どう考えても彼女は俺を避けている
~第1話~ 『清水 伊織』
昔からなにもかもが普通でなにか人と比べて、際立つものも特になくただただ平凡にすごしてきた俺だが
恋も何もしたことのない俺が、この宝賀高等学校に入学してから、初めて恋をした。
ただ恋と言っても、俺の一方的な一目惚れだったのだが
入学式彼女を見た時、生まれて初めて人を綺麗だと、美しいと感じた。
華麗というのはこの人の事を言うのだろうなと感じたくらいに綺麗だった
そのせいで入学式の事など頭になかったくらいだ。
入学式も終わり教室へ向かうと、彼女の姿もあった
胸が躍ったものだ、それだけでも俺は幸せだった
告白??こんな普通で何の取り柄も無い俺が告白なんておこがましい事さ
あういう人には高身長イケメンの優しくてなんでもできる人が彼氏っていうのが鉄板だろ?
俺みたいな人間が手を出せるような人じゃないと心から思った
だが、人間とは欲深いものでどんどん欲が出てきたのだ
日数を重ねていく事に、彼女がそばにいるというのがとても幸せなんだろうと思うようになった
告白してみようかなんて迷うまでなっている。
しかし彼女、清水詩織は見ての通りの美人で男女共に人気が高い。
彼女に告白した男子なんか数知れず...
それをすべて"ごめんなさい"の一言でサッカー部、バスケ部のエースなど、彼氏にするにはもってこいのスペックを持った男子もなんの躊躇もなく振りまくっているらしい。
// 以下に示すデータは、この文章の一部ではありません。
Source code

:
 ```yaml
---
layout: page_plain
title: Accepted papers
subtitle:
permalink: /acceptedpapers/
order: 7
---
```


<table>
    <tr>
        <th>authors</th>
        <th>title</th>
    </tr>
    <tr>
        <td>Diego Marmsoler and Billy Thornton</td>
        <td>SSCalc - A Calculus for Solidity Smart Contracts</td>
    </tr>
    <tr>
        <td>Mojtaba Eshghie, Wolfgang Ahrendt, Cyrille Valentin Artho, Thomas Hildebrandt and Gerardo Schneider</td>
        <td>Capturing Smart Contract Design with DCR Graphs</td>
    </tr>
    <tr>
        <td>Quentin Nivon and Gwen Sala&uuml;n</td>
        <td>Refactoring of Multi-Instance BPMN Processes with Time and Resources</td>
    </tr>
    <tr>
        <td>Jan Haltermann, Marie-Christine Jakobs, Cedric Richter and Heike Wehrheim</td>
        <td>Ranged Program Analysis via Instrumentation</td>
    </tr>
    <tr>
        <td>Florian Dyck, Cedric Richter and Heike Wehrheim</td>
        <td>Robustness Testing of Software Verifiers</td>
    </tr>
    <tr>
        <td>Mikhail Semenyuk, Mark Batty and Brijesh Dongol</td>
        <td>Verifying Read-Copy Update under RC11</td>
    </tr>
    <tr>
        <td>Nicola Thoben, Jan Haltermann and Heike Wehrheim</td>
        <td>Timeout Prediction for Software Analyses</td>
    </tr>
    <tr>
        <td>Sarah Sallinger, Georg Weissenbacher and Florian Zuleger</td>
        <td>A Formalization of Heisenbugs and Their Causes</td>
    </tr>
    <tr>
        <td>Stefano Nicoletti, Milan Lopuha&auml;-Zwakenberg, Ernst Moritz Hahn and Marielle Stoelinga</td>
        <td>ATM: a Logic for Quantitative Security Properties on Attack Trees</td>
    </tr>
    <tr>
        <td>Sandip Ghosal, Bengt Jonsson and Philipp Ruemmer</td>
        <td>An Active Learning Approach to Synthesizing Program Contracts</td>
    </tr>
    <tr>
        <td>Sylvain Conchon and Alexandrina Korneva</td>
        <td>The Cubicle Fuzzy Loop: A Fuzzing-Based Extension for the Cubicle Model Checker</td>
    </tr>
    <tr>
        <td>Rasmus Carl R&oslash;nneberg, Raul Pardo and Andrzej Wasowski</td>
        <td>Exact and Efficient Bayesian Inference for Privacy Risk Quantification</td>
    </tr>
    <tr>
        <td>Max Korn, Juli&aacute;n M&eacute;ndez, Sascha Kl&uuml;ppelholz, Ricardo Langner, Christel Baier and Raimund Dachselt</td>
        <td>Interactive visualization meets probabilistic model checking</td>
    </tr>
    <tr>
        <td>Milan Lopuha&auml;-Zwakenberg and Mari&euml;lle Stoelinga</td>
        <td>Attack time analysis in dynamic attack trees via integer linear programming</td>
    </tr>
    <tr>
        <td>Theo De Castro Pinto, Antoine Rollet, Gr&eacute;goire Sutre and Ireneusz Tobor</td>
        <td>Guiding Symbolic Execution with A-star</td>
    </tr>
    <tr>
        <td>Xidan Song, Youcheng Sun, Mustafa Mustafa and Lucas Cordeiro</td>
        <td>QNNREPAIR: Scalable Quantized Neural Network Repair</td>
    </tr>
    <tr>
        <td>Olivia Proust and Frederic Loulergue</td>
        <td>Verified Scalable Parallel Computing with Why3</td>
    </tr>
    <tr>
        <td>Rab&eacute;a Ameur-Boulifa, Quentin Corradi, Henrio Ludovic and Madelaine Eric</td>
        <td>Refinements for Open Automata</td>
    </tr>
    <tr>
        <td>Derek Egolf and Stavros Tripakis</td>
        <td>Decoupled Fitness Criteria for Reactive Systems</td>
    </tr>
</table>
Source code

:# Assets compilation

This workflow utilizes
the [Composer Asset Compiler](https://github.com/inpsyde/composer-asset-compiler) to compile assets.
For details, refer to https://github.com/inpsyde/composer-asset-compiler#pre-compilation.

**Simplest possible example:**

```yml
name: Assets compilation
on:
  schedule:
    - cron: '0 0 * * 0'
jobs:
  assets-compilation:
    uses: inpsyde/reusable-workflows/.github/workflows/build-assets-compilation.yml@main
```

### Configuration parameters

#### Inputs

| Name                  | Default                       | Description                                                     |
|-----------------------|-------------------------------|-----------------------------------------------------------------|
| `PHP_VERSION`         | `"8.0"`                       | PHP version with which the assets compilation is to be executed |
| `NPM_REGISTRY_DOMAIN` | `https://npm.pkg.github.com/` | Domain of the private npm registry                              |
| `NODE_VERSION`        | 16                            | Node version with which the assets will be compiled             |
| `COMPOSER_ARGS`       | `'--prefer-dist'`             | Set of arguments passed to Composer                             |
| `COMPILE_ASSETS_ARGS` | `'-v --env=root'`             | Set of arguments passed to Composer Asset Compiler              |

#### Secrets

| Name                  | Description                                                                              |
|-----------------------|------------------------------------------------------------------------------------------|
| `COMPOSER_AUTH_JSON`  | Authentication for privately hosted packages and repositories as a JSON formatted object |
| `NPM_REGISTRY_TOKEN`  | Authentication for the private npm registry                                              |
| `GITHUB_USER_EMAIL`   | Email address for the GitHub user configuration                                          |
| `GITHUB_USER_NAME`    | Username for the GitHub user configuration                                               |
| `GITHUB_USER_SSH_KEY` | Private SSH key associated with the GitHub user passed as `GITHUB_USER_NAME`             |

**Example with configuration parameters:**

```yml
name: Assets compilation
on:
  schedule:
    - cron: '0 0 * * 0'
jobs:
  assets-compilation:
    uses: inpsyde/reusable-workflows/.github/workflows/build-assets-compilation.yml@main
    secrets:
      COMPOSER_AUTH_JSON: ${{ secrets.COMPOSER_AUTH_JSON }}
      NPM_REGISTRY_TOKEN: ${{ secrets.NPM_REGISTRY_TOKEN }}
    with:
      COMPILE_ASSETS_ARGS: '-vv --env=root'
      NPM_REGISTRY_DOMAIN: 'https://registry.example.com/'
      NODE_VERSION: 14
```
数々のイケメンが告白して振られているのに、こんな俺が告白しても無駄だろうと分かっているのにかかわらず、今俺は彼女に告白しようとしている。
「・・・あっ・・・・あのっ!!!」
「・・・・・・はい。」
「入学式の時から、ずっと気になって・・・気づいたら好きになってて」
「なんの取り柄もない俺だけど、好きです、付き合ってください!」
「・・・・・・・はい」
「まぁ、そらそうですよね、わかってました・・・・・・・・え?」
「今、なんて言った」
「だから、こんな私でよければ」
「・・・・・・・・・・・・・・・・・えっ?」
そうして清水伊織と付き合う事になった俺だが、これからあんな事になるなんて誰が予想できようか。